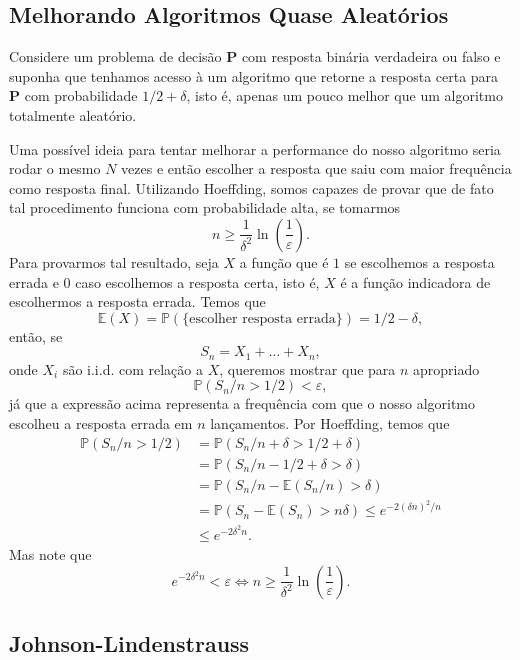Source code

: \documentclass[12pt,a4paper,oneside]{book}
\theoremstyle{definition}
\theoremstyle{remark}
\numberwithin{equation}{section}
\newcommand{\e}{\varepsilon}
\newcommand{\E}{\mathbb{E}}
\newcommand{\pr}{\mathbb{P}}
\begin{document}
\subsection{Melhorando Algoritmos Quase Aleatórios} Considere um problema de decisão \textbf{P} com resposta binária verdadeira ou falso e suponha que tenhamos acesso à um algoritmo que retorne a resposta certa para \textbf{P} com probabilidade $1/2+\delta$, isto é, apenas um pouco melhor que um algoritmo totalmente aleatório. 

Uma possível ideia para tentar melhorar a performance do nosso algoritmo seria rodar o mesmo $N$ vezes e então escolher a resposta que saiu com maior frequência como resposta final. Utilizando Hoeffding, somos capazes de provar que de fato tal procedimento funciona com probabilidade alta, se tomarmos  
$$n\geq \dfrac{1}{\delta^2}\ln\left(\dfrac{1}{\e}\right).$$ 
Para provarmos tal resultado, seja $X$ a função que é $1$ se escolhemos a resposta errada e $0$ caso escolhemos a resposta certa, isto é, $X$ é a função indicadora de escolhermos a resposta errada. Temos que
$$\E(X)= \pr(\{\textrm{escolher resposta errada}\}) = 1/2-\delta,$$
então,  se $$ S_n = X_1+\dots+X_n, $$
onde $X_i$ são i.i.d. com relação a $X$, queremos mostrar que para $n$ apropriado
$$\pr(S_n/n>1/2)<\e, $$
já que a expressão acima representa a frequência com que o nosso algoritmo escolheu a resposta errada em  $n$ lançamentos. Por Hoeffding, temos que
\begin{align*}
\pr(S_n/n>1/2)& = \pr(S_n/n + \delta>1/2+\delta) \\
&= \pr(S_n/n -1/2+ \delta >\delta)\\
&= \pr(S_n/n -\E(S_n/n) >\delta)\\
&= \pr(S_n -\E(S_n) >n\delta)\leq e^{-2(\delta n)^2/n}\\
&\leq e^{-2\delta^2n}.
\end{align*}
Mas note que
$$e^{-2\delta^2n}<\e \Leftrightarrow n\geq \dfrac{1}{\delta^2}\ln\left(\dfrac{1}{\e}\right).  $$












\subsection{Johnson-Lindenstrauss }
\end{document}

###

If a line in the records includes the string "theoremstyle", copy it.

RESPONSE BOX -
\theoremstyle{definition}
\theoremstyle{remark}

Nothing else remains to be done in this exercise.